What to work on: Across the entries below, tally every line that holds the string "figure" and reply with the number only.

Data for review:
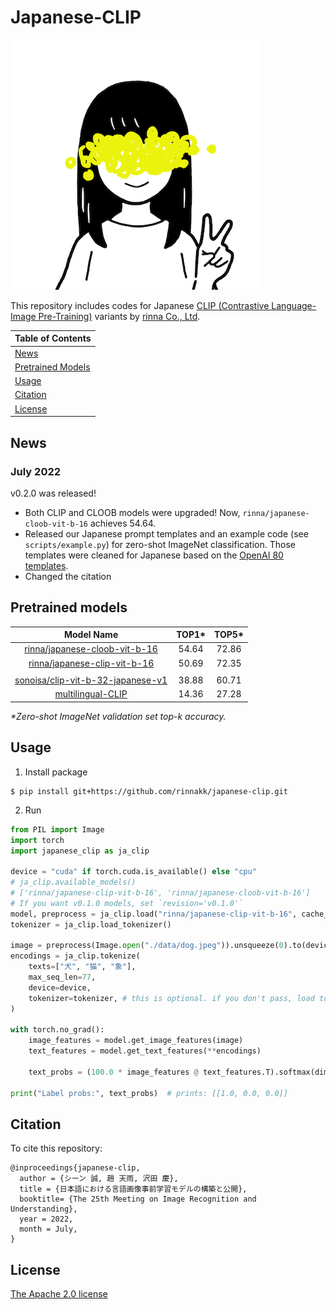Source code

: # Japanese-CLIP
![rinna-icon](./data/rinna.png)

This repository includes codes for Japanese [CLIP (Contrastive Language-Image Pre-Training)](https://arxiv.org/abs/2103.00020) variants by [rinna Co., Ltd](https://rinna.co.jp/).

| Table of Contents |
|-|
| [News](#news) |
| [Pretrained Models](#Pretrained-Models) |
| [Usage](#Usage) |
| [Citation](#Citation) |
| [License](#License) |

## News
### July 2022
v0.2.0 was released!
- Both CLIP and CLOOB models were upgraded! Now, `rinna/japanese-cloob-vit-b-16` achieves 54.64.
- Released our Japanese prompt templates and an example code (see `scripts/example.py`) for zero-shot ImageNet classification. Those templates were cleaned for Japanese based on the [OpenAI 80 templates](https://github.com/openai/CLIP/blob/main/notebooks/Prompt_Engineering_for_ImageNet.ipynb).
- Changed the citation


## Pretrained models

| Model Name | TOP1\* |  TOP5\* |
|:--------:|:--:|:---:|
| [rinna/japanese-cloob-vit-b-16](https://huggingface.co/rinna/japanese-cloob-vit-b-16) | 54.64 | 72.86 | 
| [rinna/japanese-clip-vit-b-16](https://huggingface.co/rinna/japanese-clip-vit-b-16) | 50.69 | 72.35 |
| | | |
| [sonoisa/clip-vit-b-32-japanese-v1](https://huggingface.co/sonoisa/clip-vit-b-32-japanese-v1) | 38.88 | 60.71 |
| [multilingual-CLIP](https://huggingface.co/sentence-transformers/clip-ViT-B-32-multilingual-v1) | 14.36 | 27.28 |

*\*Zero-shot ImageNet validation set top-k accuracy.*

## Usage

1. Install package
```shell
$ pip install git+https://github.com/rinnakk/japanese-clip.git
```
2. Run
```python
from PIL import Image
import torch
import japanese_clip as ja_clip

device = "cuda" if torch.cuda.is_available() else "cpu"
# ja_clip.available_models()
# ['rinna/japanese-clip-vit-b-16', 'rinna/japanese-cloob-vit-b-16']
# If you want v0.1.0 models, set `revision='v0.1.0'`
model, preprocess = ja_clip.load("rinna/japanese-clip-vit-b-16", cache_dir="/tmp/japanese_clip", device=device)
tokenizer = ja_clip.load_tokenizer()

image = preprocess(Image.open("./data/dog.jpeg")).unsqueeze(0).to(device)
encodings = ja_clip.tokenize(
    texts=["犬", "猫", "象"],
    max_seq_len=77,
    device=device,
    tokenizer=tokenizer, # this is optional. if you don't pass, load tokenizer each time
)

with torch.no_grad():
    image_features = model.get_image_features(image)
    text_features = model.get_text_features(**encodings)
    
    text_probs = (100.0 * image_features @ text_features.T).softmax(dim=-1)

print("Label probs:", text_probs)  # prints: [[1.0, 0.0, 0.0]]
```

## Citation 
To cite this repository:
```shell
@inproceedings{japanese-clip,
  author = {シーン 誠, 趙 天雨, 沢田 慶},
  title = {日本語における言語画像事前学習モデルの構築と公開},
  booktitle= {The 25th Meeting on Image Recognition and Understanding},
  year = 2022,
  month = July,
}
```

## License
[The Apache 2.0 license](https://www.apache.org/licenses/LICENSE-2.0)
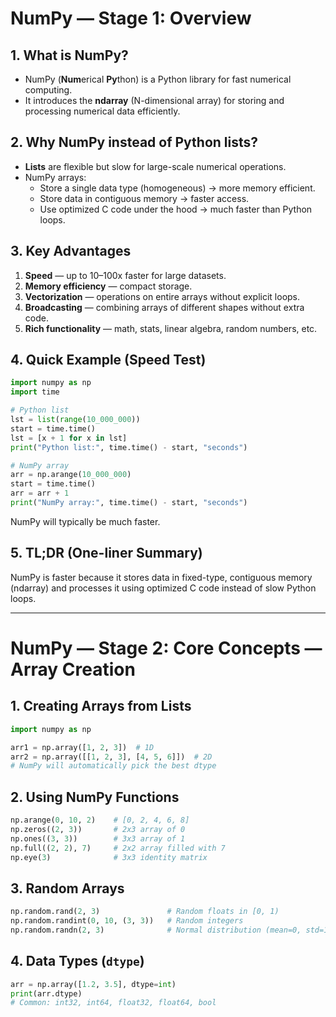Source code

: # NumPy — Stage 1: Overview

## 1. What is NumPy?

- NumPy (**Num**erical **Py**thon) is a Python library for fast numerical computing.
- It introduces the **ndarray** (N-dimensional array) for storing and processing numerical data efficiently.

## 2. Why NumPy instead of Python lists?

- **Lists** are flexible but slow for large-scale numerical operations.
- NumPy arrays:
  - Store a single data type (homogeneous) → more memory efficient.
  - Store data in contiguous memory → faster access.
  - Use optimized C code under the hood → much faster than Python loops.

## 3. Key Advantages

1. **Speed** — up to 10–100x faster for large datasets.
2. **Memory efficiency** — compact storage.
3. **Vectorization** — operations on entire arrays without explicit loops.
4. **Broadcasting** — combining arrays of different shapes without extra code.
5. **Rich functionality** — math, stats, linear algebra, random numbers, etc.

## 4. Quick Example (Speed Test)

```python
import numpy as np
import time

# Python list
lst = list(range(10_000_000))
start = time.time()
lst = [x + 1 for x in lst]
print("Python list:", time.time() - start, "seconds")

# NumPy array
arr = np.arange(10_000_000)
start = time.time()
arr = arr + 1
print("NumPy array:", time.time() - start, "seconds")
```

NumPy will typically be much faster.

## 5. TL;DR (One-liner Summary)

NumPy is faster because it stores data in fixed-type, contiguous memory (ndarray) and processes it using optimized C code instead of slow Python loops.

---

# NumPy — Stage 2: Core Concepts — Array Creation

## 1. Creating Arrays from Lists

```python
import numpy as np

arr1 = np.array([1, 2, 3])  # 1D
arr2 = np.array([[1, 2, 3], [4, 5, 6]])  # 2D
# NumPy will automatically pick the best dtype
```

## 2. Using NumPy Functions

```python
np.arange(0, 10, 2)    # [0, 2, 4, 6, 8]
np.zeros((2, 3))       # 2x3 array of 0
np.ones((3, 3))        # 3x3 array of 1
np.full((2, 2), 7)     # 2x2 array filled with 7
np.eye(3)              # 3x3 identity matrix
```

## 3. Random Arrays

```python
np.random.rand(2, 3)               # Random floats in [0, 1)
np.random.randint(0, 10, (3, 3))   # Random integers
np.random.randn(2, 3)              # Normal distribution (mean=0, std=1)
```

## 4. Data Types (`dtype`)

```python
arr = np.array([1.2, 3.5], dtype=int)
print(arr.dtype)
# Common: int32, int64, float32, float64, bool
```
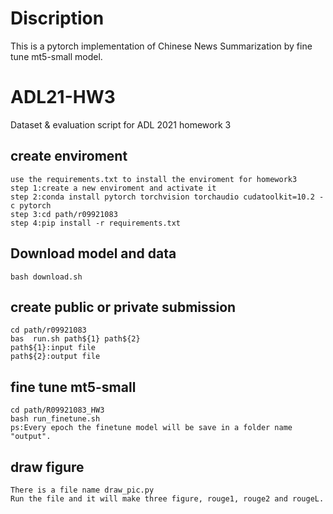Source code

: # Discription
This is a pytorch implementation of Chinese News Summarization by fine tune mt5-small model.
# ADL21-HW3
Dataset & evaluation script for ADL 2021 homework 3
## create enviroment
```
use the requirements.txt to install the enviroment for homework3
step 1:create a new enviroment and activate it 
step 2:conda install pytorch torchvision torchaudio cudatoolkit=10.2 -c pytorch
step 3:cd path/r09921083
step 4:pip install -r requirements.txt
```

## Download model and data
```
bash download.sh
```

## create public or private submission 
```
cd path/r09921083
bas  run.sh path${1} path${2}
path${1}:input file
path${2}:output file 
```
## fine tune mt5-small
```
cd path/R09921083_HW3
bash run_finetune.sh
ps:Every epoch the finetune model will be save in a folder name "output".
```
## draw figure
```
There is a file name draw_pic.py
Run the file and it will make three figure, rouge1, rouge2 and rougeL.
```

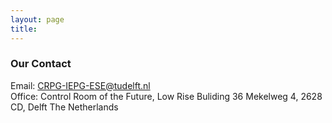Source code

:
 ```yaml
---
layout: page
title: 
---
```


### Our Contact

Email: CRPG-IEPG-ESE@tudelft.nl
<br/>
Office: 
Control Room of the Future,
Low Rise Buliding 36
Mekelweg 4, 2628 CD, Delft
The Netherlands
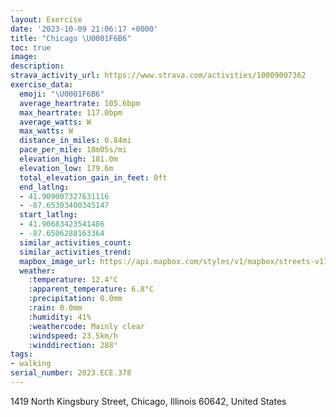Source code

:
 ```yaml
---
layout: Exercise
date: '2023-10-09 21:06:17 +0000'
title: "Chicago \U0001F6B6"
toc: true
image:
description:
strava_activity_url: https://www.strava.com/activities/10009007362
exercise_data:
  emoji: "\U0001F6B6"
  average_heartrate: 105.6bpm
  max_heartrate: 117.0bpm
  average_watts: W
  max_watts: W
  distance_in_miles: 0.84mi
  pace_per_mile: 18m05s/mi
  elevation_high: 181.0m
  elevation_low: 179.6m
  total_elevation_gain_in_feet: 0ft
  end_latlng:
  - 41.909007327631116
  - -87.65303400345147
  start_latlng:
  - 41.90683423541486
  - -87.6506288163364
  similar_activities_count:
  similar_activities_trend:
  mapbox_image_url: https://api.mapbox.com/styles/v1/mapbox/streets-v11/static/path-5+787af2-1.0(shx~Fbs~uOuAdAGLMH%5DP%5BOYDYA%5DF%7B%40BOCOBaAEe%40%3FUFS%40k%40Ci%40%40kAE%5DHYBGCAE%40KCO%40e%40If%40DXKBCCAGD%5BCED%5C%3FJL%40De%40ESGG%40HGJNAYJ%40AFB%40C%40u%40ANJ%5E%3F%60%40DD%5C%40XG%60%40DPEtAB%60%40AV%40),pin-s-s+e5b22e(-87.6525,41.90874),pin-s-f+89ae00(-87.65305000000002,41.91101999999998)/auto/800x800?access_token=pk.eyJ1Ijoiam9zaGJlY2ttYW4iLCJhIjoiY205eWR2aDd1MWZ6djJrbXc4a3M0bWZleiJ9.XiG9OWkNcZk2QzjJbxLB4A
  weather:
    :temperature: 12.4°C
    :apparent_temperature: 6.8°C
    :precipitation: 0.0mm
    :rain: 0.0mm
    :humidity: 41%
    :weathercode: Mainly clear
    :windspeed: 23.5km/h
    :winddirection: 288°
tags:
- walking
serial_number: 2023.ECE.378
---
```

1419 North Kingsbury Street, Chicago, Illinois 60642, United States
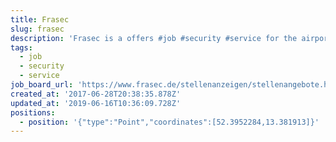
 ```yaml
---
title: Frasec
slug: frasec
description: 'Frasec is a offers #job #security #service for the airport industry'
tags:
  - job
  - security
  - service
job_board_url: 'https://www.frasec.de/stellenanzeigen/stellenangebote.html'
created_at: '2017-06-28T20:38:35.878Z'
updated_at: '2019-06-16T10:36:09.728Z'
positions:
  - position: '{"type":"Point","coordinates":[52.3952284,13.381913]}'
---
```



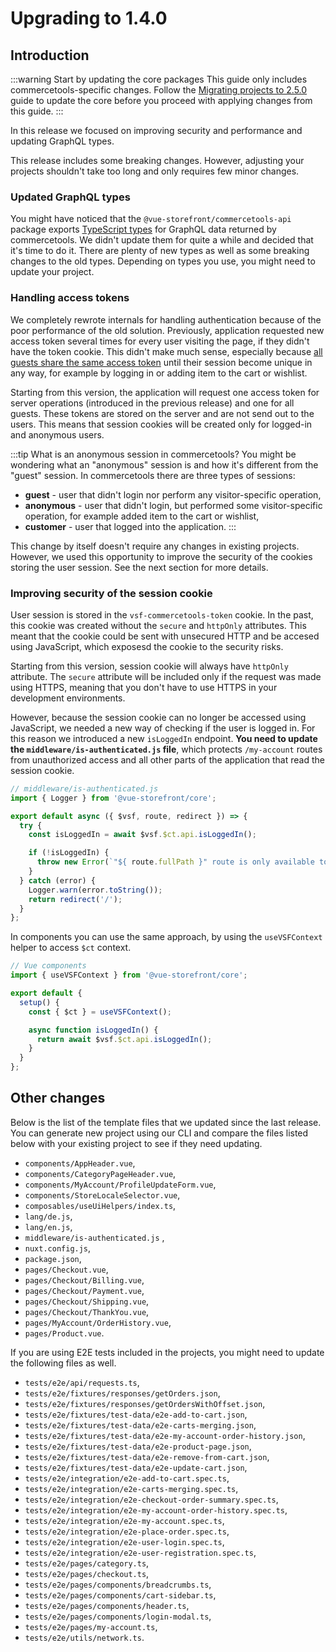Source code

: # Upgrading to 1.4.0

## Introduction

:::warning Start by updating the core packages
This guide only includes commercetools-specific changes. Follow the [Migrating projects to 2.5.0](/migrate/2.5.0/overview.html) guide to update the core before you proceed with applying changes from this guide.
:::

In this release we focused on improving security and performance and updating GraphQL types.

This release includes some breaking changes. However, adjusting your projects shouldn't take too long and only requires few minor changes.

### Updated GraphQL types

You might have noticed that the `@vue-storefront/commercetools-api` package exports [TypeScript types](/commercetools/api-reference/commercetools-api.html) for GraphQL data returned by commercetools. We didn't update them for quite a while and decided that it's time to do it. There are plenty of new types as well as some breaking changes to the old types. Depending on types you use, you might need to update your project.

### Handling access tokens

We completely rewrote internals for handling authentication because of the poor performance of the old solution. Previously, application requested new access token several times for every user visiting the page, if they didn't have the token cookie. This didn't make much sense, especially because [all guests share the same access token](https://docs.commercetools.com/api/authorization#create-anonymous-sessions-only-once-necessary) until their session become unique in any way, for example by logging in or adding item to the cart or wishlist.

Starting from this version, the application will request one access token for server operations (introduced in the previous release) and one for all guests. These tokens are stored on the server and are not send out to the users. This means that session cookies will be created only for logged-in and anonymous users.

:::tip What is an anonymous session in commercetools?
You might be wondering what an "anonymous" session is and how it's different from the "guest" session. In commercetools there are three types of sessions:

* **guest** - user that didn't login nor perform any visitor-specific operation,
* **anonymous** - user that didn't login, but performed some visitor-specific operation, for example added item to the cart or wishlist,
* **customer** - user that logged into the application.
:::

This change by itself doesn't require any changes in existing projects. However, we used this opportunity to improve the security of the cookies storing the user session. See the next section for more details.

### Improving security of the session cookie

User session is stored in the `vsf-commercetools-token` cookie. In the past, this cookie was created without the `secure` and `httpOnly` attributes. This meant that the cookie could be sent with unsecured HTTP and be accesed using JavaScript, which exposesd the cookie to the security risks.

Starting from this version, session cookie will always have `httpOnly` attribute. The `secure` attribute will be included only if the request was made using HTTPS, meaning that you don't have to use HTTPS in your development environments.

However, because the session cookie can no longer be accessed using JavaScript, we needed a new way of checking if the user is logged in. For this reason we introduced a new `isLoggedIn` endpoint. **You need to update the `middleware/is-authenticated.js` file**, which protects `/my-account` routes from unauthorized access and all other parts of the application that read the session cookie.

```javascript
// middleware/is-authenticated.js
import { Logger } from '@vue-storefront/core';

export default async ({ $vsf, route, redirect }) => {
  try {
    const isLoggedIn = await $vsf.$ct.api.isLoggedIn();

    if (!isLoggedIn) {
      throw new Error(`"${ route.fullPath }" route is only available to logged-in customers`);
    }
  } catch (error) {
    Logger.warn(error.toString());
    return redirect('/');
  }
};
```

In components you can use the same approach, by using the `useVSFContext` helper to access `$ct` context.

```javascript
// Vue components
import { useVSFContext } from '@vue-storefront/core';

export default {
  setup() {
    const { $ct } = useVSFContext();

    async function isLoggedIn() {
      return await $vsf.$ct.api.isLoggedIn();
    }
  }
};
```

## Other changes

Below is the list of the template files that we updated since the last release. You can generate new project using our CLI and compare the files listed below with your existing project to see if they need updating.

- `components/AppHeader.vue`,
- `components/CategoryPageHeader.vue`,
- `components/MyAccount/ProfileUpdateForm.vue`,
- `components/StoreLocaleSelector.vue`,
- `composables/useUiHelpers/index.ts`,
- `lang/de.js`,
- `lang/en.js`,
- `middleware/is-authenticated.js` ,
- `nuxt.config.js`,
- `package.json`,
- `pages/Checkout.vue`,
- `pages/Checkout/Billing.vue`,
- `pages/Checkout/Payment.vue`,
- `pages/Checkout/Shipping.vue`,
- `pages/Checkout/ThankYou.vue`,
- `pages/MyAccount/OrderHistory.vue`,
- `pages/Product.vue`.

If you are using E2E tests included in the projects, you might need to update the following files as well.

- `tests/e2e/api/requests.ts`,
- `tests/e2e/fixtures/responses/getOrders.json`,
- `tests/e2e/fixtures/responses/getOrdersWithOffset.json`,
- `tests/e2e/fixtures/test-data/e2e-add-to-cart.json`,
- `tests/e2e/fixtures/test-data/e2e-carts-merging.json`,
- `tests/e2e/fixtures/test-data/e2e-my-account-order-history.json`,
- `tests/e2e/fixtures/test-data/e2e-product-page.json`,
- `tests/e2e/fixtures/test-data/e2e-remove-from-cart.json`,
- `tests/e2e/fixtures/test-data/e2e-update-cart.json`,
- `tests/e2e/integration/e2e-add-to-cart.spec.ts`,
- `tests/e2e/integration/e2e-carts-merging.spec.ts`,
- `tests/e2e/integration/e2e-checkout-order-summary.spec.ts`,
- `tests/e2e/integration/e2e-my-account-order-history.spec.ts`,
- `tests/e2e/integration/e2e-my-account.spec.ts`,
- `tests/e2e/integration/e2e-place-order.spec.ts`,
- `tests/e2e/integration/e2e-user-login.spec.ts`,
- `tests/e2e/integration/e2e-user-registration.spec.ts`,
- `tests/e2e/pages/category.ts`,
- `tests/e2e/pages/checkout.ts`,
- `tests/e2e/pages/components/breadcrumbs.ts`,
- `tests/e2e/pages/components/cart-sidebar.ts`,
- `tests/e2e/pages/components/header.ts`,
- `tests/e2e/pages/components/login-modal.ts`,
- `tests/e2e/pages/my-account.ts`,
- `tests/e2e/utils/network.ts`.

Answer area: 2